| Or. | Jul 29, 1919

JOHN'S, J.

In the absence of any requested instructions or exceptions to those which were given, a motion for a directed verdict or to set aside the judgment, the overruling of the motion for a nonsuit is the only question before this court. While that motion does not point out or specify the grounds upon which it should be sustained, it appears that it was argued before the court and after argument the court made this ruling:

“I don’t see how you can get away from the law, Mr. Olson. It seems to me this amounts to a sale of personal property to the value of more than fifty dollars, and if so, the agreement should be in writing.”

After further argument the court ruled:

“Well, this evidence went in without objection. On cross-examination you inquired into the cost of cutting the cordwood, and so forth. I think I will change my ruling on that. The motion for a judgment of nonsuit is denied and an exception is allowed.”

It is apparent from this that in any event the question of the statute of frauds was argued to and considered by the court.

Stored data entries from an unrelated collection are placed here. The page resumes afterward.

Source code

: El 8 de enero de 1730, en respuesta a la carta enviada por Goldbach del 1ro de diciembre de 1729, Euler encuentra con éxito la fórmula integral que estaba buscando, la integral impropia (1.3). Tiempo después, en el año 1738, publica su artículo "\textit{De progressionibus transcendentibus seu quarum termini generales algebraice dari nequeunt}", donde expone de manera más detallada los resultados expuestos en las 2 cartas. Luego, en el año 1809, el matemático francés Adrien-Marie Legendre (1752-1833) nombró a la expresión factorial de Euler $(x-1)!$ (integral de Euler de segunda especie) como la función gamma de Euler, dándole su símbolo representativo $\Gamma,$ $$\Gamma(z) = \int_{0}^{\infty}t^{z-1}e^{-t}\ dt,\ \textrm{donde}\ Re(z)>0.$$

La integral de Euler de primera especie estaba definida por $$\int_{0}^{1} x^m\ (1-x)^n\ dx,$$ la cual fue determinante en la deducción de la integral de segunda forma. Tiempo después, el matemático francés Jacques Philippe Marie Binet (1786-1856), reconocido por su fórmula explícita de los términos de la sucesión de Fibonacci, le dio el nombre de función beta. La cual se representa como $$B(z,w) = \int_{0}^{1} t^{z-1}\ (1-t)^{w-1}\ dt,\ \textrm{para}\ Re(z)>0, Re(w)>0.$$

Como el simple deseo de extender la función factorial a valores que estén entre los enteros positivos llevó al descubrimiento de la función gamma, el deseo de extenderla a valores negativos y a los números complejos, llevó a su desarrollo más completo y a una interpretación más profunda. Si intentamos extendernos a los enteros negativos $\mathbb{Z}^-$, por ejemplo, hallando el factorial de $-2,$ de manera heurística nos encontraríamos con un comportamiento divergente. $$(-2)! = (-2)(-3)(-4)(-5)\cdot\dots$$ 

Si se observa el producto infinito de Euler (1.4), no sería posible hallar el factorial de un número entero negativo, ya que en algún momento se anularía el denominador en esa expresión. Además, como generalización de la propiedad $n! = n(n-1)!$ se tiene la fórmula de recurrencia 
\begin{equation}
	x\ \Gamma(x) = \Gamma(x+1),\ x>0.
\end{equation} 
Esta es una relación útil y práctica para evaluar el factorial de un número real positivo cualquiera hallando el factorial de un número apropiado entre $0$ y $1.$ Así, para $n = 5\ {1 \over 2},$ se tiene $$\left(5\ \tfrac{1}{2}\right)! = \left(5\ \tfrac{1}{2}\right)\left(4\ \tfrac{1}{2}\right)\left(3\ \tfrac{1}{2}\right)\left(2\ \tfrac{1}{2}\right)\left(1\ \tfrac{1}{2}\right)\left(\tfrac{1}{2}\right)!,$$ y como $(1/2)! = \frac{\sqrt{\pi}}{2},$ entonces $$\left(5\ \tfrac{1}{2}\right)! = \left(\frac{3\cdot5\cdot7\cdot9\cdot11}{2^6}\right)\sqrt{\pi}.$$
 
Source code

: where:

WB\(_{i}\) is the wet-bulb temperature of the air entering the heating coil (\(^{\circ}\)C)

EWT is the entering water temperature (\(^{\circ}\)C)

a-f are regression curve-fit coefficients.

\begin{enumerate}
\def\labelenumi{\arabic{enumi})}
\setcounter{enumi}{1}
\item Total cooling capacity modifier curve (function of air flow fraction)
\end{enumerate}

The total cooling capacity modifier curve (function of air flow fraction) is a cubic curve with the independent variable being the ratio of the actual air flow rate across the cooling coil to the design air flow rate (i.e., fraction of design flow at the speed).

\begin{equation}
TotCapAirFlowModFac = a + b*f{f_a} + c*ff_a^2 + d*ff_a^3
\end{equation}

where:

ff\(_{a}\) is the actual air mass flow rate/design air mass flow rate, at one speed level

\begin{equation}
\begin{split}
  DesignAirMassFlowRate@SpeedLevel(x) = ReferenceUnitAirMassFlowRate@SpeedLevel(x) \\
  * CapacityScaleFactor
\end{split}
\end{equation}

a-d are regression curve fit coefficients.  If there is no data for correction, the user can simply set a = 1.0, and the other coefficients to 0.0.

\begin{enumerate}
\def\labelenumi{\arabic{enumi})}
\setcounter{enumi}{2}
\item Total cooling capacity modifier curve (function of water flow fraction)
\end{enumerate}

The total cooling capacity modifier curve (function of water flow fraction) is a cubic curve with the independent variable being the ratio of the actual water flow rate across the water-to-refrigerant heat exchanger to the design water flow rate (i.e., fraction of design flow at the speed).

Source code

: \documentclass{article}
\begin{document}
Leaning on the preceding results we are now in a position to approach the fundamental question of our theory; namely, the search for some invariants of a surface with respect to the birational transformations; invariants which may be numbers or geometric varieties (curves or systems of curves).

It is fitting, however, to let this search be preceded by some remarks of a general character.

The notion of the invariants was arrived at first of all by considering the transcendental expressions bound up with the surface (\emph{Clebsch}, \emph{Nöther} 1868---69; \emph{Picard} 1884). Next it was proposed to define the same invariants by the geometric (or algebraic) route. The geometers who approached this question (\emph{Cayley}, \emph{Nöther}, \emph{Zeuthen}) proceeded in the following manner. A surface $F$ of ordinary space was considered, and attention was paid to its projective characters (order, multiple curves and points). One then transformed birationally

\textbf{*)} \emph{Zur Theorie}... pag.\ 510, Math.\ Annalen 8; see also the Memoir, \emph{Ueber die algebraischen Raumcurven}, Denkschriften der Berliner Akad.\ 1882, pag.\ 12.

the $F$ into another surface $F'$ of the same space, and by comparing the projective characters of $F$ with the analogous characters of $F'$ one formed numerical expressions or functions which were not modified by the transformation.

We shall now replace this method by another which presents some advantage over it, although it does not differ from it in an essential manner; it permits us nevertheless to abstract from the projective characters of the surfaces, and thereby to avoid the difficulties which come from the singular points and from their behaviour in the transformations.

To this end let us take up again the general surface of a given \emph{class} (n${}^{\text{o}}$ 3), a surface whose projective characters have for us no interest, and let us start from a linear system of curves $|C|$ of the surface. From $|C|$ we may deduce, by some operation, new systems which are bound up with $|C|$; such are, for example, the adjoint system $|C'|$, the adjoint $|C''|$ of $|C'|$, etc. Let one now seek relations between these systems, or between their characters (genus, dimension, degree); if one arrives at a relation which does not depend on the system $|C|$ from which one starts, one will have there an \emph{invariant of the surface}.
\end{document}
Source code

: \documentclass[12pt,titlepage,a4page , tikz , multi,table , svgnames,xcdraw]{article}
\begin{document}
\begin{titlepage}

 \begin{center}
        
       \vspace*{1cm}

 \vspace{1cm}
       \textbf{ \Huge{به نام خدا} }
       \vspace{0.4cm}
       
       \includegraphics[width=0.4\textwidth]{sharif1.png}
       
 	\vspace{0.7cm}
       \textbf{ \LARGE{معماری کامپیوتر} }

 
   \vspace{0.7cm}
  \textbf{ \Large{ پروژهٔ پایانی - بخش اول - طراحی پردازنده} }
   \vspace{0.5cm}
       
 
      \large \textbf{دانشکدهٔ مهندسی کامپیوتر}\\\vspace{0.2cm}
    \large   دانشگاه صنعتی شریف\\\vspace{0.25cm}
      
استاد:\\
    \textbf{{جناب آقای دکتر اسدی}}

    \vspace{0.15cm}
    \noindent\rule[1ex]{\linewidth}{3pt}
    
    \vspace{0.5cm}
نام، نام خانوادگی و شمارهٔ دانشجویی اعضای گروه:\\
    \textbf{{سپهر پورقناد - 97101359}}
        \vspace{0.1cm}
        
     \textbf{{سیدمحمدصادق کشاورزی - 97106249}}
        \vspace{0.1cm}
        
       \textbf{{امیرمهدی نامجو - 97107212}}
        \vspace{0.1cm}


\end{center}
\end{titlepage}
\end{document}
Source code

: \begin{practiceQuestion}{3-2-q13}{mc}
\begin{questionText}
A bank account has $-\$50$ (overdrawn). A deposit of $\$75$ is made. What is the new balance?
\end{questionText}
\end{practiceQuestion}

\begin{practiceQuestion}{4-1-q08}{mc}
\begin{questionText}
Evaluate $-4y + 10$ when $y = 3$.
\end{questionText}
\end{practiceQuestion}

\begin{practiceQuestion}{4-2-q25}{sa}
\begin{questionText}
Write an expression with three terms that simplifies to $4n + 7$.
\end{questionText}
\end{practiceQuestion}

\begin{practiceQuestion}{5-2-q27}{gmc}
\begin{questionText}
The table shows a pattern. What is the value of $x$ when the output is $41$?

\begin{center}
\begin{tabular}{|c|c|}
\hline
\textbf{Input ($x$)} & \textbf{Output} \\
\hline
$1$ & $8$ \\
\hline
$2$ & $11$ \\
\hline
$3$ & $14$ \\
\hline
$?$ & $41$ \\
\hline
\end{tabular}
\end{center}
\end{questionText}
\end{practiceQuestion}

Assuming that the remaining questions now urged by the defendant were embraced within the motion for a nonsuit and argued before the trial court and are *252now legally before this court, we think the judgment should be affirmed. ■

1. It appears that the plaintiff did not have any cordwood and was not engaged in the wood business at the time of the alleged parol agreement; that the contracted wood was then in the form of standing timber, only a portion of which was owned by the plaintiff, and that he had contracted with the owners of timber for the remainder of the 2,500 cords. It is also shown that under the terms of the alleged contract the wood vwas to be delivered f. 0; b. Portland at the defendant’s place of business. To comply with his contract it was necessary for the plaintiff to fell the timber, cut it into cordwood and haul it to the railroad for shipment, to purchase tools, to employ men for the cutting and to procure men, wagons and teams for the hauling: This was done, and the plaintiff was actually engaged in complying with his alleged oral contract. The evidence shows that the plaintiff cut the' wood expressly for the defendant and not for the public market, and that in fact his contract was one to make cordwood out of standing timber and to deliver it by the labor of man and team. The jury found for the plaintiff, and for such reason we must assume that there was an oral contract between the plaintiff and the defendant. The alleged written contract was for 500 cords of wood, but it is undisputed that the plaintiff delivered and the defendant accepted 650 cords of wood. It must follow that at least 150 cords of wood were delivered and accepted under the oral contract. Section 808, subdivision 5, L. O. L., known as the statute of frauds, specifying what contracts shall be void says:

“An agreement for the sale of personal property at a price not less than $50, unless the buyer accept and receive some part of such personal property. * * ”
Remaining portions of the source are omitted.